After nearly two years of living less than 10 minutes from Mohican State Park, the desire to wander won. Despite making so many amazing memories on our homestead, raising amazing animals and building friendships we will never forget, the memories we made on the road won out.
We sold our homestead last week and immediately began to make preparations to head east before winter weather could catch us. Before we could go we had to make sure our vehicles were all ready for thousands of miles on the road. My truck got new tires a few months ago, but some kind of spring thingys in the front needed replaced, Jarod’s truck needed new tires and we got that done two weeks ago. The camper also needed new tires, as they had last been replaced in 2018 and had somewhere in the 20-30k mile range on them. My truck and the camper tires were scheduled to be done the Monday after we sold our home. That meant we had to stay local and the only campground we could find was Mohican State Park. We hiked nearly 700 miles in Mohican in 2022, so spending our last few nights in Ohio in the campground there felt like a long goodbye to a friend.
Anyway, way off topic here.
The campground was sleeping. The leaves had all fallen. For the three nights we were there, we had few neighbors. The sky and the river looked cold. The ground was covered with frost every morning and the grass crunched as we walked on it.


The nature center cabin in the early morning had welcoming lights, but no one was home.

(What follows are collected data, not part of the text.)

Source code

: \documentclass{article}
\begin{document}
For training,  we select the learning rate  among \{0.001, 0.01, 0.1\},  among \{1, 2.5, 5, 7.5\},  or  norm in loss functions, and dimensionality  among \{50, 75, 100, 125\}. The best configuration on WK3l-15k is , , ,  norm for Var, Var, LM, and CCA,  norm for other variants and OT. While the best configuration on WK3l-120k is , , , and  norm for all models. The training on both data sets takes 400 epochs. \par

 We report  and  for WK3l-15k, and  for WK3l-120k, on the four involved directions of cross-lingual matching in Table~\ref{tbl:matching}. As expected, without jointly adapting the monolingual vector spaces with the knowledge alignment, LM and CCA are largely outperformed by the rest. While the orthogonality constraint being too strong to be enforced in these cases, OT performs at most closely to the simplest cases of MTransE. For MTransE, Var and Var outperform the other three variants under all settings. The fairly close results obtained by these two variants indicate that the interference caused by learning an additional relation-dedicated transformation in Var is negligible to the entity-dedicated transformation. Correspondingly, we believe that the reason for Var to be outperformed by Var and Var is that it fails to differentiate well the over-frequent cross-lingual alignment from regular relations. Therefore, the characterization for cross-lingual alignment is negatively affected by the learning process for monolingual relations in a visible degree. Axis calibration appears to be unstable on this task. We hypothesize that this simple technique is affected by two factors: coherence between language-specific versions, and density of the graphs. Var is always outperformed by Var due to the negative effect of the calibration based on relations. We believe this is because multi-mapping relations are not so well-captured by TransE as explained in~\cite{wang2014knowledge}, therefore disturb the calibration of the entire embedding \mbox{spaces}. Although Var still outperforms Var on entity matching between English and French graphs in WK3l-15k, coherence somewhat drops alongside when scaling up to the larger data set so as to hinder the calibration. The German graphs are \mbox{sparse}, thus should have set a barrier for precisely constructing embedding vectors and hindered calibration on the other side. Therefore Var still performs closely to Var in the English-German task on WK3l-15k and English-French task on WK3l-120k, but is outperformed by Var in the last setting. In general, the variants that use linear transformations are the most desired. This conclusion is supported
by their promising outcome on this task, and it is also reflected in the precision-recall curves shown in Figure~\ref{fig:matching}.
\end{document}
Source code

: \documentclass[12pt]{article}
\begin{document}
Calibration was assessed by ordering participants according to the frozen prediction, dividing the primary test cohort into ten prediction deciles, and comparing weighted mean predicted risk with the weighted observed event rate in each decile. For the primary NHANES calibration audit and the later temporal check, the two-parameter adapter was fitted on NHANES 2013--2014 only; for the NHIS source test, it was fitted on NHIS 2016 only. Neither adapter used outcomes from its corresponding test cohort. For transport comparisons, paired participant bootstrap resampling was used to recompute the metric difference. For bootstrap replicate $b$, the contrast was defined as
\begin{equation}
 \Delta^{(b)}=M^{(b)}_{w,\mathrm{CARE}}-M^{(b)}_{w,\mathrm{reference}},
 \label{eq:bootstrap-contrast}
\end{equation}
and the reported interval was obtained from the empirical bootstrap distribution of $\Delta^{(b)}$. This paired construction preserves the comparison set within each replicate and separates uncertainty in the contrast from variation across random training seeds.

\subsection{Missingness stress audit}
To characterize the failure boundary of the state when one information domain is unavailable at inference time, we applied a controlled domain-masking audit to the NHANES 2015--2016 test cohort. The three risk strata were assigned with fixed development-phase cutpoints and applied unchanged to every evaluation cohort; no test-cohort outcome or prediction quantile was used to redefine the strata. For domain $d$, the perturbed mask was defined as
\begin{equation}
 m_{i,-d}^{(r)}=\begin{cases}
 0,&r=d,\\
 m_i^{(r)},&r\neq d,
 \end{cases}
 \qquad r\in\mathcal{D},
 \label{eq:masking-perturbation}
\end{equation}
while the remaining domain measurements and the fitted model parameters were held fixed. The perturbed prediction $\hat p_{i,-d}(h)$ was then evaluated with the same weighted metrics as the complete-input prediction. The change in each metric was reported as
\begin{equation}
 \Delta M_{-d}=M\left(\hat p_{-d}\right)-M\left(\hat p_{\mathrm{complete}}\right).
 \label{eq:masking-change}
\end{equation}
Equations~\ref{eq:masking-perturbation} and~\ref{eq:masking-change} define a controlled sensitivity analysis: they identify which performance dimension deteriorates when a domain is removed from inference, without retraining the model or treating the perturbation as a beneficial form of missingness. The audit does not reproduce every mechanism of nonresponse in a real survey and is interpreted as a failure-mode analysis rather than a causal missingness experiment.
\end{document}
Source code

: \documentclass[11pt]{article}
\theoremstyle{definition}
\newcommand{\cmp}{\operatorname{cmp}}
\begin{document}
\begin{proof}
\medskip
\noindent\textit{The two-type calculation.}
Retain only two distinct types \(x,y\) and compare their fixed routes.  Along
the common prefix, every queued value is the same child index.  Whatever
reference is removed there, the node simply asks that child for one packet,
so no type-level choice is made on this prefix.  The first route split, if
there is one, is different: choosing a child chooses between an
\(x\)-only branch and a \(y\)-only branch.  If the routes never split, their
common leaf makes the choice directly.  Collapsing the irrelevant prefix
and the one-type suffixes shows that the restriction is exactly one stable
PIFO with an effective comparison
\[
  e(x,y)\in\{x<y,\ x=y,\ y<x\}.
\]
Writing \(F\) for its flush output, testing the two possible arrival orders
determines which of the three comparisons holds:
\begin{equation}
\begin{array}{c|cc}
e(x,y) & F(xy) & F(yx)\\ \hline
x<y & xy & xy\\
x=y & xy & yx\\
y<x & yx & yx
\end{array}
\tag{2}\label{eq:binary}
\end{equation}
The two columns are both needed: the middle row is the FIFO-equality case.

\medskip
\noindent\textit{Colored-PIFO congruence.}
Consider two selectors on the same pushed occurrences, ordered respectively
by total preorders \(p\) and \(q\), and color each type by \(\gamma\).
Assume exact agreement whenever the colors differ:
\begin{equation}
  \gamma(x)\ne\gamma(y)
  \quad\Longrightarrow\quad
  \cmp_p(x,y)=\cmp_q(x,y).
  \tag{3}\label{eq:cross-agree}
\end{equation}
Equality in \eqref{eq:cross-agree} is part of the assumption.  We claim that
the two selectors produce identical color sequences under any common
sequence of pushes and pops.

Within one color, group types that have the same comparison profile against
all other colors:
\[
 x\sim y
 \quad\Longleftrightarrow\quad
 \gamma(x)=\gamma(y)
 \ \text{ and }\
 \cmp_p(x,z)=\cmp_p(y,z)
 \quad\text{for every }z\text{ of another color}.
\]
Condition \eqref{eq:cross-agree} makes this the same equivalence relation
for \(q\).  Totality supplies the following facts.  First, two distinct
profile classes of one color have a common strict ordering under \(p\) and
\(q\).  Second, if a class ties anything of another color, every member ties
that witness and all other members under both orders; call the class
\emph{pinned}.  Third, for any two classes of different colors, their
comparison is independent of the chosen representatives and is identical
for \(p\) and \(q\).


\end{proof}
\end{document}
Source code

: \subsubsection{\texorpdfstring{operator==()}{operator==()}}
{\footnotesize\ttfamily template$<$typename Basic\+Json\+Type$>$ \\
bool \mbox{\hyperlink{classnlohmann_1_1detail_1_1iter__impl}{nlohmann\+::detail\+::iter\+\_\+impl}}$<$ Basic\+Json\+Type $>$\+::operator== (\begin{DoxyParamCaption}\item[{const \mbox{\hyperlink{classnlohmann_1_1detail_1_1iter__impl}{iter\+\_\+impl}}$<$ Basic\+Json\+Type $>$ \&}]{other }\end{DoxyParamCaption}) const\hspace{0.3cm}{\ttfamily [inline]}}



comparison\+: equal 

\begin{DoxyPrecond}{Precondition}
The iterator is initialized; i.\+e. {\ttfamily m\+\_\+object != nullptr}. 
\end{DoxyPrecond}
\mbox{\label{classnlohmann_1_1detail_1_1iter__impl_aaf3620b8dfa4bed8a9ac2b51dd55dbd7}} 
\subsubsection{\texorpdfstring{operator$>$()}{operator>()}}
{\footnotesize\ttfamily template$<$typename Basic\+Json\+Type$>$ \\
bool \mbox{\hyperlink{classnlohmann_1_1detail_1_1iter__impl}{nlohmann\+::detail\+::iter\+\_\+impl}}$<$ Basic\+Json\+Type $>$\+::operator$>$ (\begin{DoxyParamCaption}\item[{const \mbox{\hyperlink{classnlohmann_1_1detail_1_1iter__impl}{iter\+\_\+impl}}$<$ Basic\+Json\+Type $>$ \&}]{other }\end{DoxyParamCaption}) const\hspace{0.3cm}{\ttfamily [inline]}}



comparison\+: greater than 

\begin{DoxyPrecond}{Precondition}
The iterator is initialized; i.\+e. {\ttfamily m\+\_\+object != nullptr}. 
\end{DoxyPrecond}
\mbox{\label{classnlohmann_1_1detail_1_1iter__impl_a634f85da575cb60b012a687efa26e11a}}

About 5am on the third night of our stay, I woke up to the weirdest smell. It first registered as fire and I jumped out of bed (and almost hurt myself) to run to see if the camper was on fire. It was then that I realized that the camper wasn’t on fire, but the dogs were gone. The door was slightly open and the stench in the air wasn’t fireā¦. it was skunk.
At 5:30am we were trying to figure out how to deal with skunk covered dogs, on the day we were suppose to head east for a 400 mile day. Needless to say, my Yukon now smells, our camper smells. Everything smells. We managed to find some skunk wash for dogs and it seems to be working, but we have to keep washing the dogs over and over. It’s like it works its way back up or something.
It was horrible.
Thankfully we were the only people there and the smell of skunk wasn’t going to ruin anyone else’s camping trip.


The play set at Mohican State Park was unique in that it had a mini zip line. Eliana spent most of her time at the playset going back and forth on it. Again, no one else was there, so she had it all to herself.


It was cold and Eliana’s dog Cookie was over her adventures to the play set. Shortly after this photo was taken, we bought her a little coat – at the same store where we bought the skunk shampoo.

If you haven’t had a chance to go to events at the Mohican State Park, you should. Kyle, the naturalist at the park, works hard to put on amazing events, crafts, learning events and more. If you have a chance to attend the owl prowl at Mohican, we 1000% recommend it.